Referring now to FIG. 2, a second embodiment of the invention is disclosed wherein a differential relief valve, indicated generally at 60, is employed for control purposes. The pump discharge pressure is applied to one side of relief valve 60 via sensing conduit 62. The pump inlet or supply pressure is applied to the opposite side of valve 60 via conduit 64 which is connected to source 42; the source being connected to the pump inlet ports as described in reference U.S. Pat. No. 3,547,562. A biasing spring 66 cooperates with the pressure sensed via conduit 64 to maintain valve 60 in the position shown in FIG. 2 with pump outlet pressure at the desired level. Control ports in the pump housing at the outwardly disposed sides of pistons 18 and 20 are connected, via conduits 68, to valve 60 as shown. Conduit 68 is provided with a restriction 70 for the purpose of providing a drop in the discharge pressure used for sensing purposes. The decrease in the valve of the sensing or control pressure permits a reduction in the sizing of relief valve 60 and thus restriction 70 serves the same purpose as restriction 48 in the FIG. 1 embodiment.
The control system of FIG. 2 is depicted in the balanced condition with the pressure rise across the pump being at the desired value as preset by selection of spring 66. In the balanced condition of valve 60 the conduits 68 are isolated from a discharge port 72 in valve 60; discharge port 72 being connected to a suitable sump. If the pressure differential across the pump exceeds the set point the piston of valve 60 will move upwardly thus establishing communication between conduits 68 and drain 72 and bleeding the areas behind pistons 18 and 20. The pistons and cam blocks will thus move away, under the influence of the internal cam block force loading, from the rotor and the pump output flow rate will decrease.
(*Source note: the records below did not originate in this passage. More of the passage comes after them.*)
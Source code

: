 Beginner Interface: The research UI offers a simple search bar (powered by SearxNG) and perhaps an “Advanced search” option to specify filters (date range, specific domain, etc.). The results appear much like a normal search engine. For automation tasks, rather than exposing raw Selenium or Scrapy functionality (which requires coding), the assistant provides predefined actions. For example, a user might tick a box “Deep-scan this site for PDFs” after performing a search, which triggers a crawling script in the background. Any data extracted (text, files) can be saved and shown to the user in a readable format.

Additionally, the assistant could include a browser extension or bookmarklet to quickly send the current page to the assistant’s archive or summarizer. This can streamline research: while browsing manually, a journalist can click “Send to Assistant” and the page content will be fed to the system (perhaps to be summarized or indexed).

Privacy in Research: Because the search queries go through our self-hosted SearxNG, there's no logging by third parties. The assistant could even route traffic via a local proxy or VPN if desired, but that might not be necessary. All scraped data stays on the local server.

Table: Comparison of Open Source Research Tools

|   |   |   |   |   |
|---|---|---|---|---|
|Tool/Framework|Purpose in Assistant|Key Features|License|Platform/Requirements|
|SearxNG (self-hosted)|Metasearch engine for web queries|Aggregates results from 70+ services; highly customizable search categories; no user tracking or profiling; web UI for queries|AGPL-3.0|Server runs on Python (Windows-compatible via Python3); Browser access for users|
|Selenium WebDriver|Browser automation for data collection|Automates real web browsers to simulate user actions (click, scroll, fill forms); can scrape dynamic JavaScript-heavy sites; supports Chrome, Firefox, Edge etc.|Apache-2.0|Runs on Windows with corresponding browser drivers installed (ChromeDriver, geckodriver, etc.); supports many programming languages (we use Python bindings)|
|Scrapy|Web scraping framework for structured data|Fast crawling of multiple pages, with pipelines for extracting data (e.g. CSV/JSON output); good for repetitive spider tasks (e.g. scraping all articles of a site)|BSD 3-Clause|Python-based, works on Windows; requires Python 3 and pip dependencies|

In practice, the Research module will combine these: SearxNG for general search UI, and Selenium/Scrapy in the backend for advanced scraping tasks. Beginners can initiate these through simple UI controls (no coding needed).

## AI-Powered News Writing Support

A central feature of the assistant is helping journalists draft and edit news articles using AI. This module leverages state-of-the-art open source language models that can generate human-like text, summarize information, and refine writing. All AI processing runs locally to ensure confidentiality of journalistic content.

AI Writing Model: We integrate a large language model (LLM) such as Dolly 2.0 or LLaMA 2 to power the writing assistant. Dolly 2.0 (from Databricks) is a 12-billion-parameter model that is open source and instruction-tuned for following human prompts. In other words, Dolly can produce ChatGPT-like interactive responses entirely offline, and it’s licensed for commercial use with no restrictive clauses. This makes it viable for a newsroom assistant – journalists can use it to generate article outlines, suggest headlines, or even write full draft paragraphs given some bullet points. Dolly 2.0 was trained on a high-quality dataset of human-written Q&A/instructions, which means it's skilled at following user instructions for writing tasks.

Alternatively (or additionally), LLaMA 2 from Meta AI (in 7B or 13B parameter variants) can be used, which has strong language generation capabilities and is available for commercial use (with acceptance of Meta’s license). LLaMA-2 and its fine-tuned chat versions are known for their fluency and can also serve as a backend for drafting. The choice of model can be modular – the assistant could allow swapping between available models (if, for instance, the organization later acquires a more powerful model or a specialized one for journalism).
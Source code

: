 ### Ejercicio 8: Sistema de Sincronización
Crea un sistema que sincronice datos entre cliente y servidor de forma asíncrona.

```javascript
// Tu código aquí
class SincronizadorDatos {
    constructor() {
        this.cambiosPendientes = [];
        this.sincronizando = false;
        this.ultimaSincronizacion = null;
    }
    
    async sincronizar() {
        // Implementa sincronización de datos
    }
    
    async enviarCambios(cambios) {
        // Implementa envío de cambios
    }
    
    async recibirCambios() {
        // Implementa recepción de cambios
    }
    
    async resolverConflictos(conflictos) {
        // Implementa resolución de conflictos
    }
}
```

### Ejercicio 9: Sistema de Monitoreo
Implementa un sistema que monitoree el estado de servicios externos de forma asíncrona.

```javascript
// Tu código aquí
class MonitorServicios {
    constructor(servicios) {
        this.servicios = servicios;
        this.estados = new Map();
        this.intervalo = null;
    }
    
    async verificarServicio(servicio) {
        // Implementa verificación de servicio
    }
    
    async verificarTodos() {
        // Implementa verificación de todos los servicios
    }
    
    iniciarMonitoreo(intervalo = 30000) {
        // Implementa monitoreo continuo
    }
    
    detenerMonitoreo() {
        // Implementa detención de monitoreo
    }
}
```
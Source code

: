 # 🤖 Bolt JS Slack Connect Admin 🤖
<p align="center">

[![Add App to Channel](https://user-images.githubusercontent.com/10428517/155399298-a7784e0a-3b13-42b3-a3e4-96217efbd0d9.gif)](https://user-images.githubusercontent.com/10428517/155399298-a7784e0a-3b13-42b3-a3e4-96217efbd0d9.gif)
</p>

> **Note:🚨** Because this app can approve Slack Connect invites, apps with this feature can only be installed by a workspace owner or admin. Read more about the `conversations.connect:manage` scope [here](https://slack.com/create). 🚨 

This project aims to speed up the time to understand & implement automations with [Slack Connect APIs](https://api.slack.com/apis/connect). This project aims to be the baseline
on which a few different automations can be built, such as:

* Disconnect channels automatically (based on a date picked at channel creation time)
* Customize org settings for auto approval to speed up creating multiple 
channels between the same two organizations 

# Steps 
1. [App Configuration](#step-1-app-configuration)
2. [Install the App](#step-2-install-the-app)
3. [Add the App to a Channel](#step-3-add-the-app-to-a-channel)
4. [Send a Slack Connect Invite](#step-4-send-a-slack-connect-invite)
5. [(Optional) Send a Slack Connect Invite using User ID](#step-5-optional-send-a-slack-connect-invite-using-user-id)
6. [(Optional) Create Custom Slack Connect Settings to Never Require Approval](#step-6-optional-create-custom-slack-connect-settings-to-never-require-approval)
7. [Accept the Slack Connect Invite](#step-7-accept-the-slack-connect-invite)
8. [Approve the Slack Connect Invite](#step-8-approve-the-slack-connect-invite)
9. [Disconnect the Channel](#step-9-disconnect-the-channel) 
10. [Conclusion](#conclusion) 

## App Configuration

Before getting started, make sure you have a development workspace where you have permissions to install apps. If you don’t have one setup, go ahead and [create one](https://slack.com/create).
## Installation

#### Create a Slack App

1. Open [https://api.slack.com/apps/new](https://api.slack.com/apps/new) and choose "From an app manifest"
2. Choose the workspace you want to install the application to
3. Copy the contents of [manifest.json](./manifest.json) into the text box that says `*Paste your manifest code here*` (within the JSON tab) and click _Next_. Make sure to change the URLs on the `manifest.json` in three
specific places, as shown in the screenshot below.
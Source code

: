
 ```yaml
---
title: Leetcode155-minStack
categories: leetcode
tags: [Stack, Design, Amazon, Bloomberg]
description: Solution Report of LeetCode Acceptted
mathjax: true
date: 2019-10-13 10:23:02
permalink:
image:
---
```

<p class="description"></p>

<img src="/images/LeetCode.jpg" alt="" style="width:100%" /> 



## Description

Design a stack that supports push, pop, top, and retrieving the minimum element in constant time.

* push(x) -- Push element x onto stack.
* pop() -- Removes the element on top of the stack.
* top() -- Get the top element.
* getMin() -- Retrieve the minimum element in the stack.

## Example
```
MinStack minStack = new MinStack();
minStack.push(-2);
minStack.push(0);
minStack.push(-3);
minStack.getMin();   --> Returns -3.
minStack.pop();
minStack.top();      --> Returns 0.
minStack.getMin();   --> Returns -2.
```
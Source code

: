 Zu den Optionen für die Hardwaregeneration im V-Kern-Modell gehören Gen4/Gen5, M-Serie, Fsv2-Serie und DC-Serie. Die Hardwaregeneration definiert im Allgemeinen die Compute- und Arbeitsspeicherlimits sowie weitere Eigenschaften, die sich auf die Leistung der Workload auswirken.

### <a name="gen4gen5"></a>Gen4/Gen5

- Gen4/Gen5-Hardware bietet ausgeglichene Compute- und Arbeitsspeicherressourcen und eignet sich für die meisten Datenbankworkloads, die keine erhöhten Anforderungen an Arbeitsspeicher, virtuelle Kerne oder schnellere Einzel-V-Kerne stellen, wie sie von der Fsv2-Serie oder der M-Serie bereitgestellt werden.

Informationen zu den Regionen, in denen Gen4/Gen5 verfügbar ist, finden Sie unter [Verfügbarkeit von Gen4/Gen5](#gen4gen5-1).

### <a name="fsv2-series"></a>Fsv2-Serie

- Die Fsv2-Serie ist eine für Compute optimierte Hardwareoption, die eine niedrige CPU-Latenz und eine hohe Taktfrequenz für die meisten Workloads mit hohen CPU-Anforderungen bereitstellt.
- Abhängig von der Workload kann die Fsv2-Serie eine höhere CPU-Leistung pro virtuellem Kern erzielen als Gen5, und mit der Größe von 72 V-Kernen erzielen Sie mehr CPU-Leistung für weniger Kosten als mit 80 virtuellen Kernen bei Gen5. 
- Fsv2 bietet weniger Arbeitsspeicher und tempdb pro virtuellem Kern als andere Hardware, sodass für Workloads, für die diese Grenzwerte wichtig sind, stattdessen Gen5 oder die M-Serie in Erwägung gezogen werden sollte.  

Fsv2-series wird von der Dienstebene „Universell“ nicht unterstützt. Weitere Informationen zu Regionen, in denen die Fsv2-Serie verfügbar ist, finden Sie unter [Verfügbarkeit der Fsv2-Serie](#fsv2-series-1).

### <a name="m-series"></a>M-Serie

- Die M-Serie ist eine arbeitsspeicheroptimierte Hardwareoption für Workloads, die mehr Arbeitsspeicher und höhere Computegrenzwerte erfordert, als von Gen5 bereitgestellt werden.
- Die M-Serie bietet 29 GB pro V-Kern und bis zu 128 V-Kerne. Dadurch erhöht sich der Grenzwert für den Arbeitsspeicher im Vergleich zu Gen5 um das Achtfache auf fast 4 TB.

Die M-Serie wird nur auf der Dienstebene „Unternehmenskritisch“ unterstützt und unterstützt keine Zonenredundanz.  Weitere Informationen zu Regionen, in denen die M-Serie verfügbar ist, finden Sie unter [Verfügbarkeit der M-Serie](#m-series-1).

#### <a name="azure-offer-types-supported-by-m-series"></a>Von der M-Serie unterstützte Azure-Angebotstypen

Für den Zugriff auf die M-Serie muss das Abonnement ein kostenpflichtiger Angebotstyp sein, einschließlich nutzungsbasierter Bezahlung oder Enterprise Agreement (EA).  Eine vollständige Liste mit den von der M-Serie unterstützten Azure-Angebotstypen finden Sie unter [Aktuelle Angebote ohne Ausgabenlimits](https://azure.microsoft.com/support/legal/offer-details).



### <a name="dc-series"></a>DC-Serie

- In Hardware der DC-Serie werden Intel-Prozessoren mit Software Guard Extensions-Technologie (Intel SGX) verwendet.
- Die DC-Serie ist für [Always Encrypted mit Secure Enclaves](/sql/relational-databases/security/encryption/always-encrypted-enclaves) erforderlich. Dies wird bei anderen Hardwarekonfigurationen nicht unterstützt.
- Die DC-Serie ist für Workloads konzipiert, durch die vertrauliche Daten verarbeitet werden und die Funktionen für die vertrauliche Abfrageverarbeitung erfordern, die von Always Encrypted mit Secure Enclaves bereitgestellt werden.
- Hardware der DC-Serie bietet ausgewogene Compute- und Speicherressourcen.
As a result of the decrease in flow rate the pressure across the pump will drop thereby permitting the piston of valve 60 to return, under the influence of spring 66 and the inlet pressure, to the position shown in FIG. 2. At this time the pump will be stabilized with the cam blocks in a new operating position commensurate with a new flow rate and the set discharge pressure will be reattained.
If discharge pressure falls below the set point the pump will self-compensate itself by movement of the cam blocks towards the maximum flow position. Self-compensation results through the reduction of the pressure forces acting outwardly on the cam blocks whereby the springs 22, 24 move the blocks toward the rotor.
While a preferred embodiment has been shown and described, various modifications and substitutions may be made without departing from the spirit and scope of this invention. Accordingly, it is to be understood that this invention has been described by way of illustration and not limitation.